*** Block opens ***

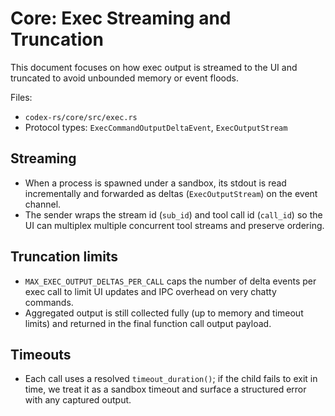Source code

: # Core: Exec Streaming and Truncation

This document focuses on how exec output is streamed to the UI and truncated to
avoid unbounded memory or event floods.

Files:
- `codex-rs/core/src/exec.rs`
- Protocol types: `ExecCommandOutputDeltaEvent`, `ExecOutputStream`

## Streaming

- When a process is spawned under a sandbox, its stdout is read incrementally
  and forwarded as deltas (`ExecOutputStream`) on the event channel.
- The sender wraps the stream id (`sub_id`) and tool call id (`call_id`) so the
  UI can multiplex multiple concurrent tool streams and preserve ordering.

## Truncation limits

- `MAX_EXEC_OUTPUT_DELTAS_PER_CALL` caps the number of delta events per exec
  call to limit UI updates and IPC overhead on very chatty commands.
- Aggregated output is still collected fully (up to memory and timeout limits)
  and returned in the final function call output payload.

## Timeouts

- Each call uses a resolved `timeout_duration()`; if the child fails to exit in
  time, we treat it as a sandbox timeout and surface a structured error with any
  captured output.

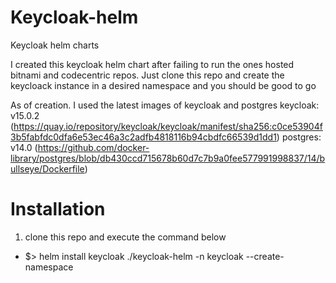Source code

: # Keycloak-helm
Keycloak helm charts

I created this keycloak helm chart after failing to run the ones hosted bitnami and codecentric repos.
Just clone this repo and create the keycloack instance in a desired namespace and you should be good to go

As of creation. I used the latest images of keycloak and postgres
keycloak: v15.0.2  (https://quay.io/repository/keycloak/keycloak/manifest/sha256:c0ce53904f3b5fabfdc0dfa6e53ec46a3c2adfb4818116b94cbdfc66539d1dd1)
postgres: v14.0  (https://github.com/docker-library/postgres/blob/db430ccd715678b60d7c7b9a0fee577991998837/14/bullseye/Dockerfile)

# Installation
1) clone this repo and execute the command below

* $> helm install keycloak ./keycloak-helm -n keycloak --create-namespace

*** Block closes ***

Look above for the line containing "avoid unbounded memory or event floods." and the line containing "events per exec". Transcribe both, with the lines between them, exactly.

→ **ANSWER TO THIS EXERCISE**:
avoid unbounded memory or event floods.

Files:
- `codex-rs/core/src/exec.rs`
- Protocol types: `ExecCommandOutputDeltaEvent`, `ExecOutputStream`

## Streaming

- When a process is spawned under a sandbox, its stdout is read incrementally
  and forwarded as deltas (`ExecOutputStream`) on the event channel.
- The sender wraps the stream id (`sub_id`) and tool call id (`call_id`) so the
  UI can multiplex multiple concurrent tool streams and preserve ordering.

## Truncation limits

- `MAX_EXEC_OUTPUT_DELTAS_PER_CALL` caps the number of delta events per exec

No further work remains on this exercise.